At trial, Hulshof asserted to the jury that Sanders would be sentenced to 10 years in prison as part of his plea agreement.
“Let there be no mistake about it,” Hulshof assured them.
The jury convicted Clay. Convicted separately, the victim’s wife was sentenced to 15 years in prison.
But Sanders received probation. On appeal, Clay claimed that his jury was misled about the state’s plea agreement with Sanders.
In 2001, a federal judge threw out Clay’s conviction, agreeing that in an attempt to bolster Sanders’ credibility, the prosecution did not disclose that its deal with Sanders was flexible and he could receive anywhere from probation to up to 10 years.

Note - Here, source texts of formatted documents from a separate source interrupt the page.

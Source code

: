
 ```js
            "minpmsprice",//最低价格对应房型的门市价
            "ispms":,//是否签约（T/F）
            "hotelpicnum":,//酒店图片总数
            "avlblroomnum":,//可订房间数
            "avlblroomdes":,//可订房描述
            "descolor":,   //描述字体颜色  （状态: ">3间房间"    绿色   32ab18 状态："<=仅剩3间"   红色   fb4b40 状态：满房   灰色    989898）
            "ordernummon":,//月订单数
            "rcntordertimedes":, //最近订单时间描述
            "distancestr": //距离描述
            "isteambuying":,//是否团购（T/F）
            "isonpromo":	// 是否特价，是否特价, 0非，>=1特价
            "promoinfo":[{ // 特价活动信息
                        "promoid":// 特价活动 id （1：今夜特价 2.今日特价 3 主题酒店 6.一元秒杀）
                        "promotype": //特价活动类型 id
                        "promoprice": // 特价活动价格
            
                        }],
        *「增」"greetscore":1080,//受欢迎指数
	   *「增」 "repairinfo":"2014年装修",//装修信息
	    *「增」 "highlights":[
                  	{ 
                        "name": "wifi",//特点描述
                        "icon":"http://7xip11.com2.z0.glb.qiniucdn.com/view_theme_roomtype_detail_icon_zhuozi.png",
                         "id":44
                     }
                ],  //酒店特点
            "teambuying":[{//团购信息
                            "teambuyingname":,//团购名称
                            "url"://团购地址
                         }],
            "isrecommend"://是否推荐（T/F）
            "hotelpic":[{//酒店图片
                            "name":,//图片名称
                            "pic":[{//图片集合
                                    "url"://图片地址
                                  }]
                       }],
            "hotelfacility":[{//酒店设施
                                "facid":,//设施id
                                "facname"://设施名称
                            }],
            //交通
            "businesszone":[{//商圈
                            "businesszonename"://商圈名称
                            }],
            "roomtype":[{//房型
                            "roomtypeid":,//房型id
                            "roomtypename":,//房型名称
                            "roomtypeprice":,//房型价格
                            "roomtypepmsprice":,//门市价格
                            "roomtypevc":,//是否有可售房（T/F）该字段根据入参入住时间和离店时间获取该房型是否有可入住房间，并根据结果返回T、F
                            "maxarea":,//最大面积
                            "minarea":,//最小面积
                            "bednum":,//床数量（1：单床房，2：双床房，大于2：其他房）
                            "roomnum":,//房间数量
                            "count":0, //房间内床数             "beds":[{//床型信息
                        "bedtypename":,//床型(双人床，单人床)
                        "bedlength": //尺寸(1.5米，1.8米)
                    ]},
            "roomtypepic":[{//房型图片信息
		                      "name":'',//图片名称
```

“The state needed the jury to believe Sanders to convict Clay,” the judge wrote.
But the state appealed that ruling, and a federal appeals court later reinstated Clay’s death sentence.
Hulshof said that his involvement in the case ended after Clay’s sentencing, and he was not involved in any sentencing arrangements later made with Sanders.
Clay said he now is focused on continuing his struggle for freedom.
“I just want to get my innocence proved,” he said in a recent prison interview.
The next big ruling
Mark Woodworth is awaiting a ruling in his case that could come at any time.
He wants a new trial and hopes, like Helmig and Kezer before him, that he will be found “actually innocent.”
Among allegations Woodworth’s attorney raised in a four-day hearing this spring in Columbia is that information favorable to Woodworth’s defense was withheld.
Ramsey, Woodworth’s attorney, questioned Hulshof during the hearing about a series of letters written before Woodworth was charged. Those letters showed that a key witness had implicated someone else.
Hulshof testified that he could not specifically recall if the letters were in his file before the trial or if they were turned over to the defense.
But he said it was widely known in the community and by the defense that someone else had been implicated.
Boone County Circuit Judge Gary Oxenhandler, appointed by the Supreme Court to preside over the hearing, also questioned Hulshof about the letters.
“If they were in your file, it would have been appropriate, in your opinion, to deliver those to the defense, correct?” he asked. “There wouldn’t be any excuse for not delivering them, would there?”
“No, sir,” Hulshof responded.
For 11 of his years incarcerated, Woodworth lived in the same prison as Helmig. They often discussed their cases and looked out for each other.
“I think Mark is going to be the next one to go home,” Helmig said recently.
Helmig and Woodworth both declined to offer an opinion about Hulshof.
“I’ve got some thoughts, but I don’t want to jeopardize my case,” Woodworth said.
Yet he hopes that something Hulshof once said in Congress will prove prophetic:
“The passage of time is no reason to deny justice.”